Lo detuvo una mirada glacial de Shalhassan, cuyos ojos habían acallado a interlocutores más elocuentes que él. Al mismo tiempo, Shalhassan se daba cuenta de que la cólera se había desvanecido por completo y sólo restaba el miedo. El mismo nunca había sido capaz de dominar a su hija: ¿cómo esperar que lo pudieran hacer aquel gordinflón y el atareado canciller?

Recordaba muy bien a la vidente y el respeto que por ella sentía era muy profundo.
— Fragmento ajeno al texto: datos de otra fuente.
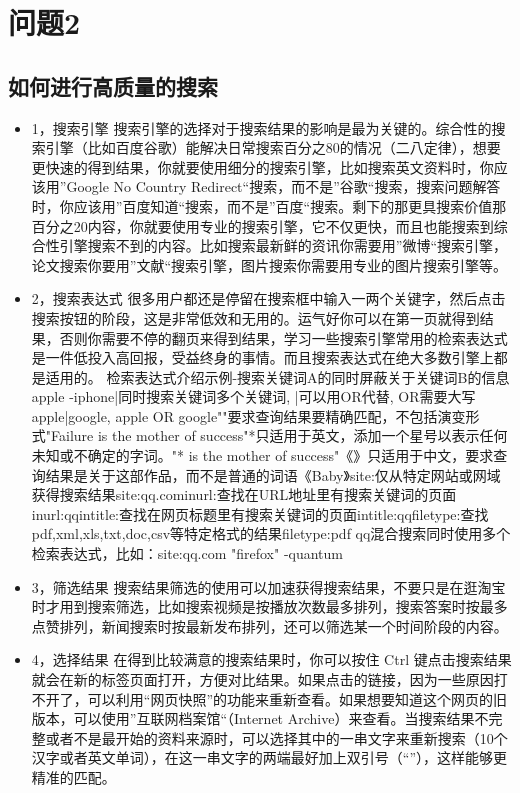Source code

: \documentclass[a4paper,12pt]{report}
\begin{document}
\chapter{问题2} 

\section{如何进行高质量的搜索}


\begin{itemize}
    \item 
 1，搜索引擎 搜索引擎的选择对于搜索结果的影响是最为关键的。综合性的搜索引擎（比如百度谷歌）能解决日常搜索百分之80的情况（二八定律），想要更快速的得到结果，你就要使用细分的搜索引擎，比如搜索英文资料时，你应该用”Google No Country Redirect“搜索，而不是”谷歌“搜索，搜索问题解答时，你应该用”百度知道“搜索，而不是”百度“搜索。剩下的那更具搜索价值那百分之20内容，你就要使用专业的搜索引擎，它不仅更快，而且也能搜索到综合性引擎搜索不到的内容。比如搜索最新鲜的资讯你需要用”微博“搜索引擎，论文搜索你要用”文献“搜索引擎，图片搜索你需要用专业的图片搜索引擎等。 
\end{itemize}

\begin{itemize}
    \item 
2，搜索表达式 很多用户都还是停留在搜索框中输入一两个关键字，然后点击搜索按钮的阶段，这是非常低效和无用的。运气好你可以在第一页就得到结果，否则你需要不停的翻页来得到结果，学习一些搜索引擎常用的检索表达式是一件低投入高回报，受益终身的事情。而且搜索表达式在绝大多数引擎上都是适用的。 检索表达式介绍示例-搜索关键词A的同时屏蔽关于关键词B的信息apple -iphone|同时搜索关键词多个关键词, |可以用OR代替, OR需要大写apple|google, apple OR google""要求查询结果要精确匹配，不包括演变形式"Failure is the mother of success"*只适用于英文，添加一个星号以表示任何未知或不确定的字词。"* is the mother of success"《》只适用于中文，要求查询结果是关于这部作品，而不是普通的词语《Baby》site:仅从特定网站或网域获得搜索结果site:qq.cominurl:查找在URL地址里有搜索关键词的页面inurl:qqintitle:查找在网页标题里有搜索关键词的页面intitle:qqfiletype:查找pdf,xml,xls,txt,doc,csv等特定格式的结果filetype:pdf qq混合搜索同时使用多个检索表达式，比如：site:qq.com "firefox" -quantum 
\end{itemize}

\begin{itemize}
    \item 
3，筛选结果 搜索结果筛选的使用可以加速获得搜索结果，不要只是在逛淘宝时才用到搜索筛选，比如搜索视频是按播放次数最多排列，搜索答案时按最多点赞排列，新闻搜索时按最新发布排列，还可以筛选某一个时间阶段的内容。 
\end{itemize}

\begin{itemize}
    \item 
4，选择结果 在得到比较满意的搜索结果时，你可以按住 Ctrl 键点击搜索结果就会在新的标签页面打开，方便对比结果。如果点击的链接，因为一些原因打不开了，可以利用“网页快照”的功能来重新查看。如果想要知道这个网页的旧版本，可以使用”互联网档案馆“（Internet Archive）来查看。当搜索结果不完整或者不是最开始的资料来源时，可以选择其中的一串文字来重新搜索（10个汉字或者英文单词），在这一串文字的两端最好加上双引号（“”），这样能够更精准的匹配。
\end{itemize}
\end{document}
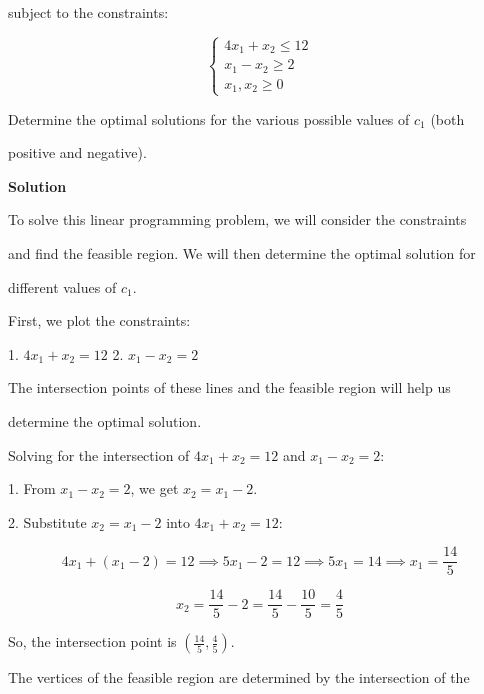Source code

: \documentclass{article}
\begin{document}
subject to the constraints:

\[
\begin{cases}
4x_1 + x_2 \leq 12 \\
x_1 - x_2 \geq 2 \\
x_1, x_2 \geq 0
\end{cases}
\]

Determine the optimal solutions for the various possible values of \( c_1 \) (both 

positive and negative).

\vspace{\baselineskip}

\textbf{Solution}

To solve this linear programming problem, we will consider the constraints 

and find the feasible region. We will then determine the optimal solution for 

different values of \( c_1 \).

\vspace{\baselineskip}

First, we plot the constraints:

\vspace{\baselineskip}

1. \( 4x_1 + x_2 = 12 \)
2. \( x_1 - x_2 = 2 \)

The intersection points of these lines and the feasible region will help us 

determine the optimal solution.

\vspace{\baselineskip}

Solving for the intersection of \( 4x_1 + x_2 = 12 \) and \( x_1 - x_2 = 2 \):

\vspace{\baselineskip}

1. From \( x_1 - x_2 = 2 \), we get \( x_2 = x_1 - 2 \).

2. Substitute \( x_2 = x_1 - 2 \) into \( 4x_1 + x_2 = 12 \):

\[
4x_1 + (x_1 - 2) = 12 \implies 5x_1 - 2 = 12 \implies 5x_1 = 14 \implies x_1 = \frac{14}{5}
\]

\[
x_2 = \frac{14}{5} - 2 = \frac{14}{5} - \frac{10}{5} = \frac{4}{5}
\]

So, the intersection point is \( \left( \frac{14}{5}, \frac{4}{5} \right) \).

\vspace{\baselineskip}

The vertices of the feasible region are determined by the intersection of the 
\end{document}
Siempre la honraría por lo que había hecho aquella noche en el templo de Gwen Ystrat, al internarse completamente sola en las tinieblas de los designios de Rakoth parta mostrarles la fuente de donde procedía el invierno. Si se había marchado, con seguridad tenía un motivo, y lo mismo podía aplicarse a la suma sacerdotisa, que a su modo era igualmente digna de admiración.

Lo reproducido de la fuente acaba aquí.